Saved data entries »
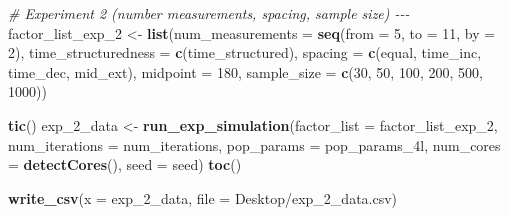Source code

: \documentclass[
12pt, %
twoside,
english]{guelphthesis}
\newenvironment{Shaded}{\begin{snugshade}}{\end{snugshade}}
\newcommand{\AttributeTok}[1]{\textcolor[rgb]{0.13,0.29,0.53}{#1}}
\newcommand{\CommentTok}[1]{\textcolor[rgb]{0.56,0.35,0.01}{\textit{#1}}}
\newcommand{\DecValTok}[1]{\textcolor[rgb]{0.00,0.00,0.81}{#1}}
\newcommand{\FunctionTok}[1]{\textcolor[rgb]{0.13,0.29,0.53}{\textbf{#1}}}
\newcommand{\NormalTok}[1]{#1}
\newcommand{\OtherTok}[1]{\textcolor[rgb]{0.56,0.35,0.01}{#1}}
\newcommand{\StringTok}[1]{\textcolor[rgb]{0.31,0.60,0.02}{#1}}
\begin{document}
\begin{Shaded}
\begin{Highlighting}[numbers=left,,]
\CommentTok{\# Experiment 2 (number measurements, spacing,  sample size) {-}{-}{-}}
\NormalTok{factor\_list\_exp\_2 }\OtherTok{\textless{}{-}} \FunctionTok{list}\NormalTok{(}\StringTok{\textquotesingle{}num\_measurements\textquotesingle{}} \OtherTok{=} \FunctionTok{seq}\NormalTok{(}\AttributeTok{from =} \DecValTok{5}\NormalTok{, }\AttributeTok{to =} \DecValTok{11}\NormalTok{, }\AttributeTok{by =} \DecValTok{2}\NormalTok{), }
                          \StringTok{\textquotesingle{}time\_structuredness\textquotesingle{}} \OtherTok{=} \FunctionTok{c}\NormalTok{(}\StringTok{\textquotesingle{}time\_structured\textquotesingle{}}\NormalTok{),}
                          \StringTok{\textquotesingle{}spacing\textquotesingle{}} \OtherTok{=} \FunctionTok{c}\NormalTok{(}\StringTok{\textquotesingle{}equal\textquotesingle{}}\NormalTok{, }\StringTok{\textquotesingle{}time\_inc\textquotesingle{}}\NormalTok{, }\StringTok{\textquotesingle{}time\_dec\textquotesingle{}}\NormalTok{, }\StringTok{\textquotesingle{}mid\_ext\textquotesingle{}}\NormalTok{),}
                          \StringTok{\textquotesingle{}midpoint\textquotesingle{}} \OtherTok{=} \DecValTok{180}\NormalTok{, }
                          \StringTok{\textquotesingle{}sample\_size\textquotesingle{}} \OtherTok{=} \FunctionTok{c}\NormalTok{(}\DecValTok{30}\NormalTok{, }\DecValTok{50}\NormalTok{, }\DecValTok{100}\NormalTok{, }\DecValTok{200}\NormalTok{, }\DecValTok{500}\NormalTok{, }\DecValTok{1000}\NormalTok{))}

\FunctionTok{tic}\NormalTok{()}
\NormalTok{exp\_2\_data }\OtherTok{\textless{}{-}} \FunctionTok{run\_exp\_simulation}\NormalTok{(}\AttributeTok{factor\_list =}\NormalTok{ factor\_list\_exp\_2, }\AttributeTok{num\_iterations =}\NormalTok{ num\_iterations, }\AttributeTok{pop\_params =}\NormalTok{ pop\_params\_4l, }
                                 \AttributeTok{num\_cores =} \FunctionTok{detectCores}\NormalTok{(), }\AttributeTok{seed =}\NormalTok{ seed)}
\FunctionTok{toc}\NormalTok{()}

\FunctionTok{write\_csv}\NormalTok{(}\AttributeTok{x =}\NormalTok{ exp\_2\_data, }\AttributeTok{file =} \StringTok{\textquotesingle{}Desktop/exp\_2\_data.csv\textquotesingle{}}\NormalTok{)}


\end{Highlighting}
\end{Shaded}
\end{document}
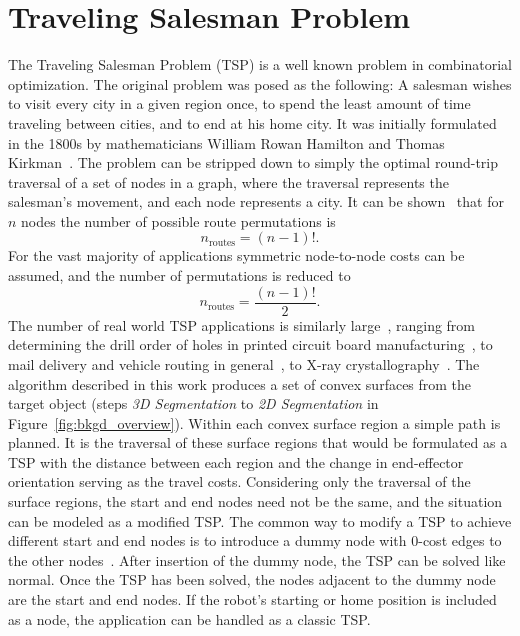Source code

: \section{Traveling Salesman Problem}
The Traveling Salesman Problem (TSP) is a well known problem in combinatorial optimization.
The original problem was posed as the following:
A salesman wishes to visit every city in a given region once, to spend the least amount of time traveling between cities, and to end at his home city.
It was initially formulated in the 1800s by mathematicians William Rowan Hamilton and Thomas Kirkman~\cite{Graph_theory}.
The problem can be stripped down to simply the optimal round-trip traversal of a set of nodes in a graph, where the traversal represents the salesman's movement, and each node represents a city.
It can be shown~\cite{TSP_in_pursuit_of} that for $n$ nodes the number of possible route permutations is
\begin{equation*}
	n_{\text{routes}} = (n-1)!.
\end{equation*}
For the vast majority of applications symmetric node-to-node costs can be assumed, and the number of permutations is reduced to
\begin{equation*}
	n_{\text{routes}} = \frac{(n-1)!}{2}.
\end{equation*}
The number of real world TSP applications is similarly large~\cite{TSP_theory_applications}, ranging from determining the drill order of holes in printed circuit board manufacturing~\cite{TSP_PCB_manufacturing}, to mail delivery and vehicle routing in general~\cite{TSP_mail_delivery}, to X-ray crystallography~\cite{TSP_xray_crystallography}.
The algorithm described in this work produces a set of convex surfaces from the target object (steps \textit{3D Segmentation} to \textit{2D Segmentation} in Figure~\ref{fig:bkgd_overview}).
Within each convex surface region a simple path is planned.
It is the traversal of these surface regions that would be formulated as a TSP with the distance between each region and the change in end-effector orientation serving as the travel costs.
Considering only the traversal of the surface regions, the start and end nodes need not be the same, and the situation can be modeled as a modified TSP.
The common way to modify a TSP to achieve different start and end nodes is to introduce a dummy node with 0-cost edges to the other nodes~\cite{TSP_dummy_node_mod}.
After insertion of the dummy node, the TSP can be solved like normal.
Once the TSP has been solved, the nodes adjacent to the dummy node are the start and end nodes.
If the robot's starting or home position is included as a node, the application can be handled as a classic TSP.

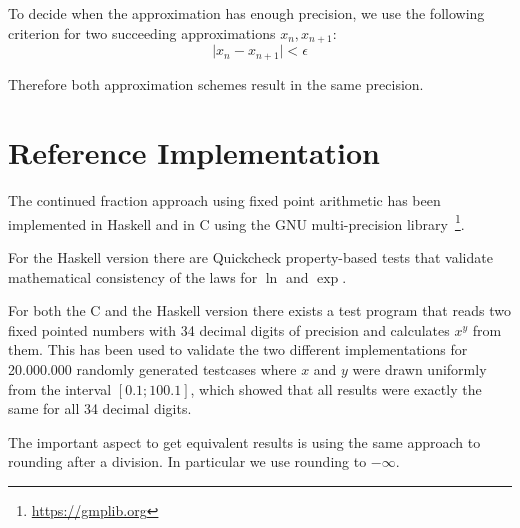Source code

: \documentclass[11pt,a4paper,dvipsnames]{article}
\theoremstyle{definition}
\theoremstyle{definition}
\begin{document}
To decide when the approximation has enough precision, we use the following
criterion for two succeeding approximations $x_{n}, x_{n+1}$:
\begin{equation*}
  \vert x_{n} - x_{n+1}\vert < \epsilon
\end{equation*}

Therefore both approximation schemes result in the same precision.

\section{Reference Implementation}
\label{sec:refer-impl}

The continued fraction approach using fixed point arithmetic has been
implemented in Haskell and in C using the GNU multi-precision
library~\footnote{\url{https://gmplib.org}}.

For the Haskell version there are Quickcheck property-based tests that validate
mathematical consistency of the laws for $\ln$ and $\exp$.

For both the C and the Haskell version there exists a test program that reads
two fixed pointed numbers with 34 decimal digits of precision and calculates
$x^{y}$ from them. This has been used to validate the two different
implementations for 20.000.000 randomly generated testcases where $x$ and $y$
were drawn uniformly from the interval $[0.1; 100.1]$, which showed that all
results were exactly the same for all 34 decimal digits.

The important aspect to get equivalent results is using the same approach to
rounding after a division. In particular we use rounding to $-\infty$.



\end{document}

WHAT IS BEING ASKED » Across all the records above, find each line with "were" in it and copy it.

FINISHED TASK »
were drawn uniformly from the interval $[0.1; 100.1]$, which showed that all
results were exactly the same for all 34 decimal digits.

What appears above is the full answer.